From syntactic encodings to thematic roles: Building lexical entries for interlingual MT

TitleFrom syntactic encodings to thematic roles: Building lexical entries for interlingual MT
Publication TypeJournal Articles
Year of Publication1994
AuthorsDorr BJ, Garman J, Weinberg A
JournalMachine Translation
Pagination221 - 250
Date Published1994///
ISBN Number0922-6567
Keywordshumanities, Social Sciences and Law

Our goal is to construct large-scale lexicons for interlingual MT of English, Arabic, Korean, and Spanish. We describe techniques that predict salient linguistic features of a non-English word using the features of its English gloss (i.e., translation) in a bilingual dictionary. While not exact, owing to inexact glosses and language-to-language variations, these techniques can augment an existing dictionary with reasonable accuracy, thus saving significant time. We have conducted two experiments that demonstrate the value of these techniques. The first tested the feasibility of building a database of thematic grids for over 6500 Arabic verbs based on a mapping between English glosses and the syntactic codes in Longman's Dictionary of Contemporary English (LDOCE) (Procter, 1978). We show that it is more efficient and less error-prone to hand-verify the automatically constructed grids than it would be to build the thematic grids by hand from scratch.

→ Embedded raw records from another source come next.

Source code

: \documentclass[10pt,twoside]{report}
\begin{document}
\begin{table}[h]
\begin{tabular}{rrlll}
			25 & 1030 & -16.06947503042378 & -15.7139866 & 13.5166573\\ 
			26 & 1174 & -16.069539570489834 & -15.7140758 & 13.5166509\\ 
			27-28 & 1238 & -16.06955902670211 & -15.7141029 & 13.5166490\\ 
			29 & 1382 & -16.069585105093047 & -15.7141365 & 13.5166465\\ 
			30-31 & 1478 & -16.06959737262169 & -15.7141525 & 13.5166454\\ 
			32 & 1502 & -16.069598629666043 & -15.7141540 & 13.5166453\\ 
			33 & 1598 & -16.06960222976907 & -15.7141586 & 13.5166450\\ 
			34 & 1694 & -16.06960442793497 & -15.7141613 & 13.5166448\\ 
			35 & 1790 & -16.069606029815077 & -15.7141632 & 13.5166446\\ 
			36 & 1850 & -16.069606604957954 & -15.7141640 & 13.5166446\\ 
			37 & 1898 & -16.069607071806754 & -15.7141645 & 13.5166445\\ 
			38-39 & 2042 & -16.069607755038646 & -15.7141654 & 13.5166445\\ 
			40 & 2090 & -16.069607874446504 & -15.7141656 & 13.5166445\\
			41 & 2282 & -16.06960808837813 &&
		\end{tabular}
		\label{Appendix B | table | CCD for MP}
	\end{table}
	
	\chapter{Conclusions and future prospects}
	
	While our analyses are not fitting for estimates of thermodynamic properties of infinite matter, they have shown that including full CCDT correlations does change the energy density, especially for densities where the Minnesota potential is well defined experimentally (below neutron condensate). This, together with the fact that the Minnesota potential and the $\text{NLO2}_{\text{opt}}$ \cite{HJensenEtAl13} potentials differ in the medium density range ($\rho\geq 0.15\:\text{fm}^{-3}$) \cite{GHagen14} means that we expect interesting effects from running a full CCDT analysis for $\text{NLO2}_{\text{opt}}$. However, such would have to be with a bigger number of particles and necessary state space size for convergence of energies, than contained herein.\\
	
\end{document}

The second experiment tested the automatic classification of verbs into a richer semantic typology based on (Levin, 1993), from which we can derive a more refined set of thematic grids. In this second experiment, we show that a brute-force, non-robust technique provides 72% accuracy for semantic classification of LDOCE verbs; we then show that it is possible to approach this yield with a more robust technique based on fine-tuned statistical correlations. We further suggest the possibility of raising this yield by taking into account linguistic factors such as polysemy and positive and negative constraints on the syntax-semantics relation. We conclude that, while human intervention will always be necessary for the construction of a semantic classification from LDOCE, such intervention is significantly minimized as more knowledge about the syntax-semantics relation is introduced.